**TRY IT:** Your answer must be an exact transcription of every record.

┌────────

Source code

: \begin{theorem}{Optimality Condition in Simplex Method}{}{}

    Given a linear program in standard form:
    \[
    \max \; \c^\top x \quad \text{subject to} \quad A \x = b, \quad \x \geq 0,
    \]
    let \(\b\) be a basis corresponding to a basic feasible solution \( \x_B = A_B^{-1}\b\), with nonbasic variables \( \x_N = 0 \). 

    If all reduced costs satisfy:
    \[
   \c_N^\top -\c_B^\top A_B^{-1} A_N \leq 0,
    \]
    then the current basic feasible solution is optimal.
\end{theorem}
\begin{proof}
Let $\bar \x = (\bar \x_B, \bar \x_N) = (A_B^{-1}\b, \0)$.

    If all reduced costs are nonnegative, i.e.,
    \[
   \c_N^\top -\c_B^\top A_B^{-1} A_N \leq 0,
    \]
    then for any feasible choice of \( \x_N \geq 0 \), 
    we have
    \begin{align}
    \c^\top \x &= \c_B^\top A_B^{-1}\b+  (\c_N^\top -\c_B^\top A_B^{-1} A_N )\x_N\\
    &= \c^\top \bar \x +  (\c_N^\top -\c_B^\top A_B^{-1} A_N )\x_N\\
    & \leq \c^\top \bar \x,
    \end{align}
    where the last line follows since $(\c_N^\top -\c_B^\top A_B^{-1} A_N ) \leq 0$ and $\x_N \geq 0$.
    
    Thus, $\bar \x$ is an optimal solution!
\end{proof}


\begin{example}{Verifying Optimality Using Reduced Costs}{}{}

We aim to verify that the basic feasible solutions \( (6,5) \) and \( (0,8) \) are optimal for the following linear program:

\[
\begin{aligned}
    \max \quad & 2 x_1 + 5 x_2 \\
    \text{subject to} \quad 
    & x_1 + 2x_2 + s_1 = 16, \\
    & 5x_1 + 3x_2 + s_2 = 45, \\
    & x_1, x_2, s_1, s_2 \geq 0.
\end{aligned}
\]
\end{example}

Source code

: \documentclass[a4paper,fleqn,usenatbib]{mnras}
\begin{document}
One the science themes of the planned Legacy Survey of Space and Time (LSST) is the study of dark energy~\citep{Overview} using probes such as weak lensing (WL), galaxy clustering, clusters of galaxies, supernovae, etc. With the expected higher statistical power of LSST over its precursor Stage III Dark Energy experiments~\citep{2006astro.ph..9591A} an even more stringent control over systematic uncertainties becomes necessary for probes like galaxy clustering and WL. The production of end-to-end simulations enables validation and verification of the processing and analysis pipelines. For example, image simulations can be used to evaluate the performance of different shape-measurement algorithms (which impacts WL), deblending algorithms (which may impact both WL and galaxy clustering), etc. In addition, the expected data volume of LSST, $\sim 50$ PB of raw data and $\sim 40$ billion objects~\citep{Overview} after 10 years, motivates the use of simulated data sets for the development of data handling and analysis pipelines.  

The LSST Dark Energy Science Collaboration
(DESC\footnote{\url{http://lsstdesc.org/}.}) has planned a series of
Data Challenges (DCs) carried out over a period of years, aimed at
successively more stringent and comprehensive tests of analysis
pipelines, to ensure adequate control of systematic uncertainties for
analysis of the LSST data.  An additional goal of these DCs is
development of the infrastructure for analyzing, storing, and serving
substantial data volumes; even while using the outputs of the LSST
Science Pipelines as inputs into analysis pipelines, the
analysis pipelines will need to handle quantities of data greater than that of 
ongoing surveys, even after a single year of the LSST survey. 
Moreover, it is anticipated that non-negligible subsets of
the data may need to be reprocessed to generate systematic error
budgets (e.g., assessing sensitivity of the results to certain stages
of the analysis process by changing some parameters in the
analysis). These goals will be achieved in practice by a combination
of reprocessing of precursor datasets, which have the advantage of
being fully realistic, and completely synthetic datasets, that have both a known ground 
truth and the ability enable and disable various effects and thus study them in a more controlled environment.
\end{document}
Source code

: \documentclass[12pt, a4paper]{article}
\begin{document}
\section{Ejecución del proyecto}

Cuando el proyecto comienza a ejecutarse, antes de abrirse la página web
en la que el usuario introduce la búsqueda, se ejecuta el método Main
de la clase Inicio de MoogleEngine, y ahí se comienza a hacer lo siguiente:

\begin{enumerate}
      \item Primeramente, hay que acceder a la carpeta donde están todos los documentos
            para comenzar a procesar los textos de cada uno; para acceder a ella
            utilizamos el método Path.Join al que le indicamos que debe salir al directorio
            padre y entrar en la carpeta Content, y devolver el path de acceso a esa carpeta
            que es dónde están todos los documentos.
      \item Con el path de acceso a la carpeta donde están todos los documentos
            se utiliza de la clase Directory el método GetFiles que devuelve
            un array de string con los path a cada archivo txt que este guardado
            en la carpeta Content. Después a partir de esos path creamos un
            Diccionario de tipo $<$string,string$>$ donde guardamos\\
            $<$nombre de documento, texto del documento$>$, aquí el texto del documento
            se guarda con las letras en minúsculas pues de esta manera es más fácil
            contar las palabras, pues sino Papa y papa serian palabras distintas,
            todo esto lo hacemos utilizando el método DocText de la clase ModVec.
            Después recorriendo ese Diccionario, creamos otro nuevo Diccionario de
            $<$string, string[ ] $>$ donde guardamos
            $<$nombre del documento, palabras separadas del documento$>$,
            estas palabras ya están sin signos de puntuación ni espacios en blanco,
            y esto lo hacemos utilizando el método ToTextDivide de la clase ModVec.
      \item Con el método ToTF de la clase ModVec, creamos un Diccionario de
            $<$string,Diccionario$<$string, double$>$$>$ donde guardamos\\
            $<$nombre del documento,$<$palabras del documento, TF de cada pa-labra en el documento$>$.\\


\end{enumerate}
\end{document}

└────────

**FINAL ANSWER:**
Source code

: \begin{theorem}{Optimality Condition in Simplex Method}{}{}

    Given a linear program in standard form:
    \[
    \max \; \c^\top x \quad \text{subject to} \quad A \x = b, \quad \x \geq 0,
    \]
    let \(\b\) be a basis corresponding to a basic feasible solution \( \x_B = A_B^{-1}\b\), with nonbasic variables \( \x_N = 0 \). 

    If all reduced costs satisfy:
    \[
   \c_N^\top -\c_B^\top A_B^{-1} A_N \leq 0,
    \]
    then the current basic feasible solution is optimal.
\end{theorem}
\begin{proof}
Let $\bar \x = (\bar \x_B, \bar \x_N) = (A_B^{-1}\b, \0)$.

    If all reduced costs are nonnegative, i.e.,
    \[
   \c_N^\top -\c_B^\top A_B^{-1} A_N \leq 0,
    \]
    then for any feasible choice of \( \x_N \geq 0 \), 
    we have
    \begin{align}
    \c^\top \x &= \c_B^\top A_B^{-1}\b+  (\c_N^\top -\c_B^\top A_B^{-1} A_N )\x_N\\
    &= \c^\top \bar \x +  (\c_N^\top -\c_B^\top A_B^{-1} A_N )\x_N\\
    & \leq \c^\top \bar \x,
    \end{align}
    where the last line follows since $(\c_N^\top -\c_B^\top A_B^{-1} A_N ) \leq 0$ and $\x_N \geq 0$.
    
    Thus, $\bar \x$ is an optimal solution!
\end{proof}


\begin{example}{Verifying Optimality Using Reduced Costs}{}{}

We aim to verify that the basic feasible solutions \( (6,5) \) and \( (0,8) \) are optimal for the following linear program:

\[
\begin{aligned}
    \max \quad & 2 x_1 + 5 x_2 \\
    \text{subject to} \quad 
    & x_1 + 2x_2 + s_1 = 16, \\
    & 5x_1 + 3x_2 + s_2 = 45, \\
    & x_1, x_2, s_1, s_2 \geq 0.
\end{aligned}
\]
\end{example}

Source code

: \documentclass[a4paper,fleqn,usenatbib]{mnras}
\begin{document}
One the science themes of the planned Legacy Survey of Space and Time (LSST) is the study of dark energy~\citep{Overview} using probes such as weak lensing (WL), galaxy clustering, clusters of galaxies, supernovae, etc. With the expected higher statistical power of LSST over its precursor Stage III Dark Energy experiments~\citep{2006astro.ph..9591A} an even more stringent control over systematic uncertainties becomes necessary for probes like galaxy clustering and WL. The production of end-to-end simulations enables validation and verification of the processing and analysis pipelines. For example, image simulations can be used to evaluate the performance of different shape-measurement algorithms (which impacts WL), deblending algorithms (which may impact both WL and galaxy clustering), etc. In addition, the expected data volume of LSST, $\sim 50$ PB of raw data and $\sim 40$ billion objects~\citep{Overview} after 10 years, motivates the use of simulated data sets for the development of data handling and analysis pipelines.  

The LSST Dark Energy Science Collaboration
(DESC\footnote{\url{http://lsstdesc.org/}.}) has planned a series of
Data Challenges (DCs) carried out over a period of years, aimed at
successively more stringent and comprehensive tests of analysis
pipelines, to ensure adequate control of systematic uncertainties for
analysis of the LSST data.  An additional goal of these DCs is
development of the infrastructure for analyzing, storing, and serving
substantial data volumes; even while using the outputs of the LSST
Science Pipelines as inputs into analysis pipelines, the
analysis pipelines will need to handle quantities of data greater than that of 
ongoing surveys, even after a single year of the LSST survey. 
Moreover, it is anticipated that non-negligible subsets of
the data may need to be reprocessed to generate systematic error
budgets (e.g., assessing sensitivity of the results to certain stages
of the analysis process by changing some parameters in the
analysis). These goals will be achieved in practice by a combination
of reprocessing of precursor datasets, which have the advantage of
being fully realistic, and completely synthetic datasets, that have both a known ground 
truth and the ability enable and disable various effects and thus study them in a more controlled environment.
\end{document}
Source code

: \documentclass[12pt, a4paper]{article}
\begin{document}
\section{Ejecución del proyecto}

Cuando el proyecto comienza a ejecutarse, antes de abrirse la página web
en la que el usuario introduce la búsqueda, se ejecuta el método Main
de la clase Inicio de MoogleEngine, y ahí se comienza a hacer lo siguiente:

\begin{enumerate}
      \item Primeramente, hay que acceder a la carpeta donde están todos los documentos
            para comenzar a procesar los textos de cada uno; para acceder a ella
            utilizamos el método Path.Join al que le indicamos que debe salir al directorio
            padre y entrar en la carpeta Content, y devolver el path de acceso a esa carpeta
            que es dónde están todos los documentos.
      \item Con el path de acceso a la carpeta donde están todos los documentos
            se utiliza de la clase Directory el método GetFiles que devuelve
            un array de string con los path a cada archivo txt que este guardado
            en la carpeta Content. Después a partir de esos path creamos un
            Diccionario de tipo $<$string,string$>$ donde guardamos\\
            $<$nombre de documento, texto del documento$>$, aquí el texto del documento
            se guarda con las letras en minúsculas pues de esta manera es más fácil
            contar las palabras, pues sino Papa y papa serian palabras distintas,
            todo esto lo hacemos utilizando el método DocText de la clase ModVec.
            Después recorriendo ese Diccionario, creamos otro nuevo Diccionario de
            $<$string, string[ ] $>$ donde guardamos
            $<$nombre del documento, palabras separadas del documento$>$,
            estas palabras ya están sin signos de puntuación ni espacios en blanco,
            y esto lo hacemos utilizando el método ToTextDivide de la clase ModVec.
      \item Con el método ToTF de la clase ModVec, creamos un Diccionario de
            $<$string,Diccionario$<$string, double$>$$>$ donde guardamos\\
            $<$nombre del documento,$<$palabras del documento, TF de cada pa-labra en el documento$>$.\\


\end{enumerate}
\end{document}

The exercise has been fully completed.